What you are asked to do
Write out the entries below in full, exactly as given.
***** Material for this task *****
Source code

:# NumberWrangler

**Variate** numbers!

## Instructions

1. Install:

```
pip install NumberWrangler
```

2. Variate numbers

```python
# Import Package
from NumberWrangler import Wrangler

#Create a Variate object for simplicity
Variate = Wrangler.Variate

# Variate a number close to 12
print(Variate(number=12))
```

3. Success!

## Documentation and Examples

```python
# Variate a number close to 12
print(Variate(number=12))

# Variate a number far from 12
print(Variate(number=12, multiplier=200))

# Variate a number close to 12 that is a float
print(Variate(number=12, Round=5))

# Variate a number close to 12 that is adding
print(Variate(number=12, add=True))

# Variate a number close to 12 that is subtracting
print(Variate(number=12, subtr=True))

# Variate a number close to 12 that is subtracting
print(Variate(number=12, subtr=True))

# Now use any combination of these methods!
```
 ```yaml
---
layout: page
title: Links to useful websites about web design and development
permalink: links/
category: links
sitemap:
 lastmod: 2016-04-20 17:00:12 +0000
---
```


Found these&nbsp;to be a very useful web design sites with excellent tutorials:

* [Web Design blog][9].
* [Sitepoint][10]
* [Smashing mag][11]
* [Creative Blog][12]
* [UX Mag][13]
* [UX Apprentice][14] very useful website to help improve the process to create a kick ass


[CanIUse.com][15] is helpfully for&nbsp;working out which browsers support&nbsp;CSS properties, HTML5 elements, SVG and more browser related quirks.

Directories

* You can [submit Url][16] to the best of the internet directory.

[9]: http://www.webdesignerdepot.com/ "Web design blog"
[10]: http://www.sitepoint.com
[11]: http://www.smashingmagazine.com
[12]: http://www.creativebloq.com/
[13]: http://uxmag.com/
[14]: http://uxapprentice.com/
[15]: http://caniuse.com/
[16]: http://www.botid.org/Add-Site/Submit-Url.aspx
*****
Written response
Source code

:# NumberWrangler

**Variate** numbers!

## Instructions

1. Install:

```
pip install NumberWrangler
```

2. Variate numbers

```python
# Import Package
from NumberWrangler import Wrangler

#Create a Variate object for simplicity
Variate = Wrangler.Variate

# Variate a number close to 12
print(Variate(number=12))
```

3. Success!

## Documentation and Examples

```python
# Variate a number close to 12
print(Variate(number=12))

# Variate a number far from 12
print(Variate(number=12, multiplier=200))

# Variate a number close to 12 that is a float
print(Variate(number=12, Round=5))

# Variate a number close to 12 that is adding
print(Variate(number=12, add=True))

# Variate a number close to 12 that is subtracting
print(Variate(number=12, subtr=True))

# Variate a number close to 12 that is subtracting
print(Variate(number=12, subtr=True))

# Now use any combination of these methods!
```
 ```yaml
---
layout: page
title: Links to useful websites about web design and development
permalink: links/
category: links
sitemap:
 lastmod: 2016-04-20 17:00:12 +0000
---
```


Found these&nbsp;to be a very useful web design sites with excellent tutorials:

* [Web Design blog][9].
* [Sitepoint][10]
* [Smashing mag][11]
* [Creative Blog][12]
* [UX Mag][13]
* [UX Apprentice][14] very useful website to help improve the process to create a kick ass


[CanIUse.com][15] is helpfully for&nbsp;working out which browsers support&nbsp;CSS properties, HTML5 elements, SVG and more browser related quirks.

Directories

* You can [submit Url][16] to the best of the internet directory.

[9]: http://www.webdesignerdepot.com/ "Web design blog"
[10]: http://www.sitepoint.com
[11]: http://www.smashingmagazine.com
[12]: http://www.creativebloq.com/
[13]: http://uxmag.com/
[14]: http://uxapprentice.com/
[15]: http://caniuse.com/
[16]: http://www.botid.org/Add-Site/Submit-Url.aspx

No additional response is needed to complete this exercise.